Small Data and the Mind

Small data is big data in disguise. The reason we can often make good predictions from a small number of observations—or just a single one—is that our priors are so rich. Whether we know it or not, we appear to carry around in our heads surprisingly accurate priors about movie grosses and running times, poem lengths, and political terms of office, not to mention human life spans. We don't need to gather them explicitly; we absorb them from the world.

Priors in the Age of Mechanical Reproduction

Being a good Bayesian means representing the world in the correct proportions—having good priors, appropriately calibrated. By and large, for humans and other animals this happens naturally; as a rule, when something surprises us, it ought to surprise us, and when it doesn't, it ought not to. Everything starts to break down, however, when a species gains language. What we talk about isn't what we experience—we speak chiefly of interesting things, and those tend to be things that are uncommon. More or less by definition, events are always experienced at their proper frequencies, but this isn't at all true of language. Anyone who has experienced a snake bite or a lightning strike will tend to retell those singular stories for the rest of their lives. And those stories will be so salient that they will be picked up and retold by others. There's a curious tension, then, between communicating with others and maintaining accurate priors about the world. When people talk about what interests them—and offer stories they think their listeners will find interesting—it skews the statistics of our experience. That makes it hard to maintain appropriate prior distributions. And the challenge has only increased with the development of the printing press, the nightly news, and social media—innovations that allow our species to spread language mechanically.

Simply put, the representation of events in the media does not track their frequency in the world. If you want to be a good intuitive Bayesian—if you want to naturally make good predictions, without having to think about what kind of prediction rule is appropriate—you need to protect your priors.

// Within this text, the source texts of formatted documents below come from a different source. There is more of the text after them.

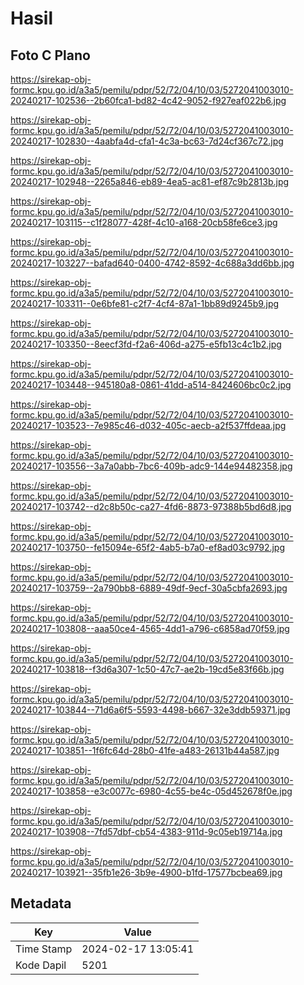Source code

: # Hasil

## Foto C Plano

https://sirekap-obj-formc.kpu.go.id/a3a5/pemilu/pdpr/52/72/04/10/03/5272041003010-20240217-102536--2b60fca1-bd82-4c42-9052-f927eaf022b6.jpg

https://sirekap-obj-formc.kpu.go.id/a3a5/pemilu/pdpr/52/72/04/10/03/5272041003010-20240217-102830--4aabfa4d-cfa1-4c3a-bc63-7d24cf367c72.jpg

https://sirekap-obj-formc.kpu.go.id/a3a5/pemilu/pdpr/52/72/04/10/03/5272041003010-20240217-102948--2265a846-eb89-4ea5-ac81-ef87c9b2813b.jpg

https://sirekap-obj-formc.kpu.go.id/a3a5/pemilu/pdpr/52/72/04/10/03/5272041003010-20240217-103115--c1f28077-428f-4c10-a168-20cb58fe6ce3.jpg

https://sirekap-obj-formc.kpu.go.id/a3a5/pemilu/pdpr/52/72/04/10/03/5272041003010-20240217-103227--bafad640-0400-4742-8592-4c688a3dd6bb.jpg

https://sirekap-obj-formc.kpu.go.id/a3a5/pemilu/pdpr/52/72/04/10/03/5272041003010-20240217-103311--0e6bfe81-c2f7-4cf4-87a1-1bb89d9245b9.jpg

https://sirekap-obj-formc.kpu.go.id/a3a5/pemilu/pdpr/52/72/04/10/03/5272041003010-20240217-103350--8eecf3fd-f2a6-406d-a275-e5fb13c4c1b2.jpg

https://sirekap-obj-formc.kpu.go.id/a3a5/pemilu/pdpr/52/72/04/10/03/5272041003010-20240217-103448--945180a8-0861-41dd-a514-8424606bc0c2.jpg

https://sirekap-obj-formc.kpu.go.id/a3a5/pemilu/pdpr/52/72/04/10/03/5272041003010-20240217-103523--7e985c46-d032-405c-aecb-a2f537ffdeaa.jpg

https://sirekap-obj-formc.kpu.go.id/a3a5/pemilu/pdpr/52/72/04/10/03/5272041003010-20240217-103556--3a7a0abb-7bc6-409b-adc9-144e94482358.jpg

https://sirekap-obj-formc.kpu.go.id/a3a5/pemilu/pdpr/52/72/04/10/03/5272041003010-20240217-103742--d2c8b50c-ca27-4fd6-8873-97388b5bd6d8.jpg

https://sirekap-obj-formc.kpu.go.id/a3a5/pemilu/pdpr/52/72/04/10/03/5272041003010-20240217-103750--fe15094e-65f2-4ab5-b7a0-ef8ad03c9792.jpg

https://sirekap-obj-formc.kpu.go.id/a3a5/pemilu/pdpr/52/72/04/10/03/5272041003010-20240217-103759--2a790bb8-6889-49df-9ecf-30a5cbfa2693.jpg

https://sirekap-obj-formc.kpu.go.id/a3a5/pemilu/pdpr/52/72/04/10/03/5272041003010-20240217-103808--aaa50ce4-4565-4dd1-a796-c6858ad70f59.jpg

https://sirekap-obj-formc.kpu.go.id/a3a5/pemilu/pdpr/52/72/04/10/03/5272041003010-20240217-103818--f3d6a307-1c50-47c7-ae2b-19cd5e83f66b.jpg

https://sirekap-obj-formc.kpu.go.id/a3a5/pemilu/pdpr/52/72/04/10/03/5272041003010-20240217-103844--71d6a6f5-5593-4498-b667-32e3ddb59371.jpg

https://sirekap-obj-formc.kpu.go.id/a3a5/pemilu/pdpr/52/72/04/10/03/5272041003010-20240217-103851--1f6fc64d-28b0-41fe-a483-26131b44a587.jpg

https://sirekap-obj-formc.kpu.go.id/a3a5/pemilu/pdpr/52/72/04/10/03/5272041003010-20240217-103858--e3c0077c-6980-4c55-be4c-05d452678f0e.jpg

https://sirekap-obj-formc.kpu.go.id/a3a5/pemilu/pdpr/52/72/04/10/03/5272041003010-20240217-103908--7fd57dbf-cb54-4383-911d-9c05eb19714a.jpg

https://sirekap-obj-formc.kpu.go.id/a3a5/pemilu/pdpr/52/72/04/10/03/5272041003010-20240217-103921--35fb1e26-3b9e-4900-b1fd-17577bcbea69.jpg


## Metadata

| Key        | Value               |
| ---------- | ------------------- |
| Time Stamp | 2024-02-17 13:05:41 |
| Kode Dapil | 5201                |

Counterintuitively, that might mean turning off the news.

OVERFITTING: WHEN TO THINK LESS

it is indeed true that including more factors in a model will always, by definition, make it a better fit for the data we have already. But a better fit for the available data does not necessarily mean a better prediction. This is what statisticians call overfitting. So one of the deepest truths of machine learning is that, in fact, it's not always better to use a more complex model, one that takes a greater number of factors into account. And the issue is not just that the extra factors might offer diminishing returns—performing better than a simpler model, but not enough to justify the added complexity. Rather, they might make our predictions dramatically worse.

Fundamentally, overfitting is a kind of idolatry of data, a consequence of focusing on what we've been able to measure rather than what matters.

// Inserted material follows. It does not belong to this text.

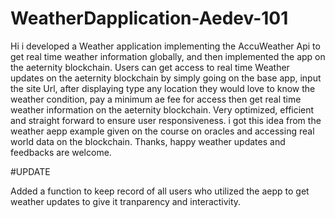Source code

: # WeatherDapplication-Aedev-101

Hi i developed a Weather application implementing the AccuWeather Api to get real time weather information globally, and then implemented the app on the aeternity blockchain. Users can get access to real time Weather updates on the aeternity blockchain by simply going on the base app, input the site Url, after displaying type any location they would love to know the weather condition, pay a minimum ae fee for access then get real time weather information on the aeternity blockchain. Very optimized, efficient and straight forward to ensure user responsiveness. i got this idea from the weather aepp example given on the course on oracles and accessing real world data on the blockchain. Thanks, happy weather updates and feedbacks are welcome.

#UPDATE

Added a function to keep record of all users who utilized the aepp to get weather updates to give it tranparency and interactivity.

It's incredibly difficult to come up with incentives or measurements that do not have some kind of perverse effect.

Detecting Overfitting: Cross-Validation

Simply put, Cross-Validation means assessing not only how well a model fits the data it's given, but how well it generalizes to data it hasn't seen. Paradoxically, this may involve using less data. In the marriage example, we might "hold back," say, two points at random, and fit our models only to the other eight. We'd then take those two test points and use them to gauge how well our various functions generalize beyond the eight "training" points they've been given. The two held-back points function as canaries in the coal mine: if a complex model nails the eight training points but wildly misses the two test points, it's a good bet that overfitting is at work. Aside from withholding some of the available data points, it is also useful to consider testing the model with data derived from some other form of evaluation entirely.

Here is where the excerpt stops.